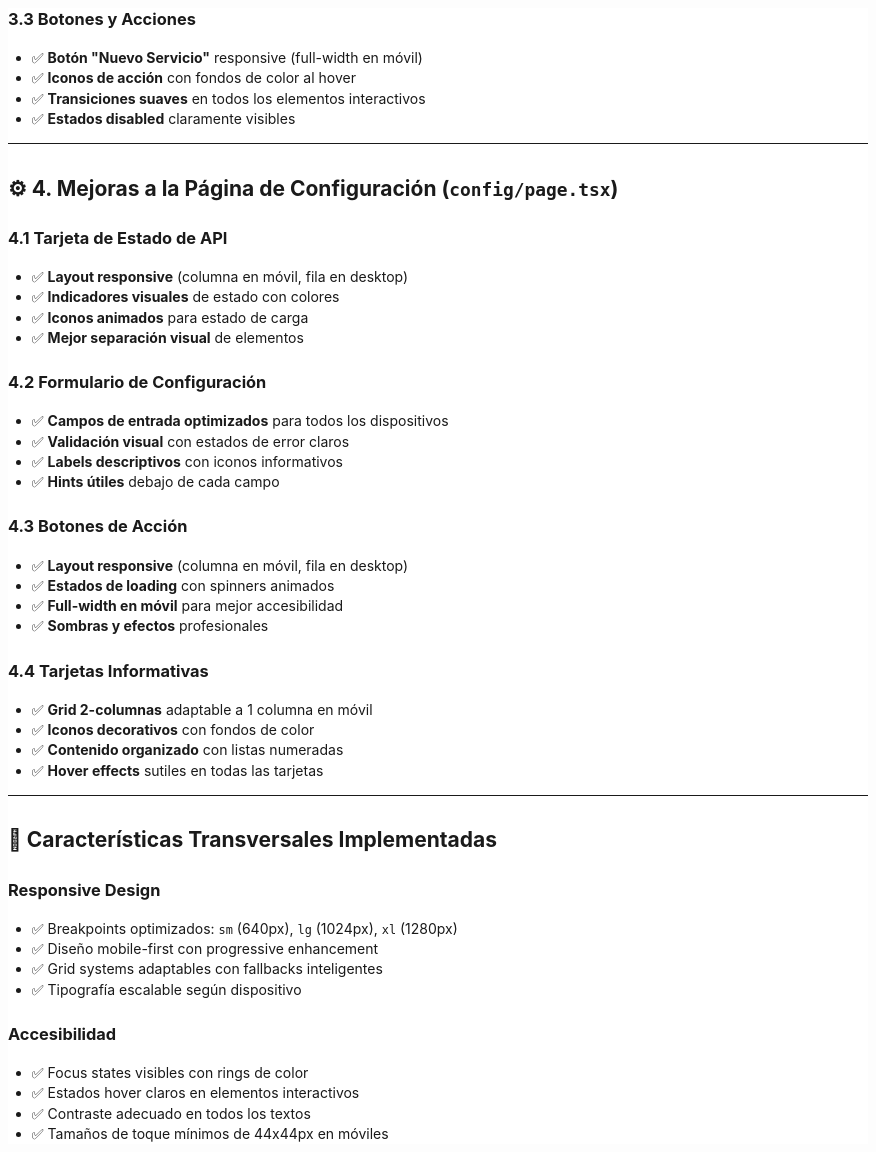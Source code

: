 ### 3.3 Botones y Acciones

- ✅ **Botón "Nuevo Servicio"** responsive (full-width en móvil)
- ✅ **Iconos de acción** con fondos de color al hover
- ✅ **Transiciones suaves** en todos los elementos interactivos
- ✅ **Estados disabled** claramente visibles

---

## ⚙️ 4. Mejoras a la Página de Configuración (`config/page.tsx`)

### 4.1 Tarjeta de Estado de API

- ✅ **Layout responsive** (columna en móvil, fila en desktop)
- ✅ **Indicadores visuales** de estado con colores
- ✅ **Iconos animados** para estado de carga
- ✅ **Mejor separación visual** de elementos

### 4.2 Formulario de Configuración

- ✅ **Campos de entrada optimizados** para todos los dispositivos
- ✅ **Validación visual** con estados de error claros
- ✅ **Labels descriptivos** con iconos informativos
- ✅ **Hints útiles** debajo de cada campo

### 4.3 Botones de Acción

- ✅ **Layout responsive** (columna en móvil, fila en desktop)
- ✅ **Estados de loading** con spinners animados
- ✅ **Full-width en móvil** para mejor accesibilidad
- ✅ **Sombras y efectos** profesionales

### 4.4 Tarjetas Informativas

- ✅ **Grid 2-columnas** adaptable a 1 columna en móvil
- ✅ **Iconos decorativos** con fondos de color
- ✅ **Contenido organizado** con listas numeradas
- ✅ **Hover effects** sutiles en todas las tarjetas

---

## 🎯 Características Transversales Implementadas

### Responsive Design
- ✅ Breakpoints optimizados: `sm` (640px), `lg` (1024px), `xl` (1280px)
- ✅ Diseño mobile-first con progressive enhancement
- ✅ Grid systems adaptables con fallbacks inteligentes
- ✅ Tipografía escalable según dispositivo

### Accesibilidad
- ✅ Focus states visibles con rings de color
- ✅ Estados hover claros en elementos interactivos
- ✅ Contraste adecuado en todos los textos
- ✅ Tamaños de toque mínimos de 44x44px en móviles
----
*Task goal*: Begin at the line above that has "### 4.4 Tarjetas Informativas" and stop after the line that has "### Responsive Design", copying each line exactly and adding nothing else.

*Answer section*:
### 4.4 Tarjetas Informativas

- ✅ **Grid 2-columnas** adaptable a 1 columna en móvil
- ✅ **Iconos decorativos** con fondos de color
- ✅ **Contenido organizado** con listas numeradas
- ✅ **Hover effects** sutiles en todas las tarjetas

---

## 🎯 Características Transversales Implementadas

### Responsive Design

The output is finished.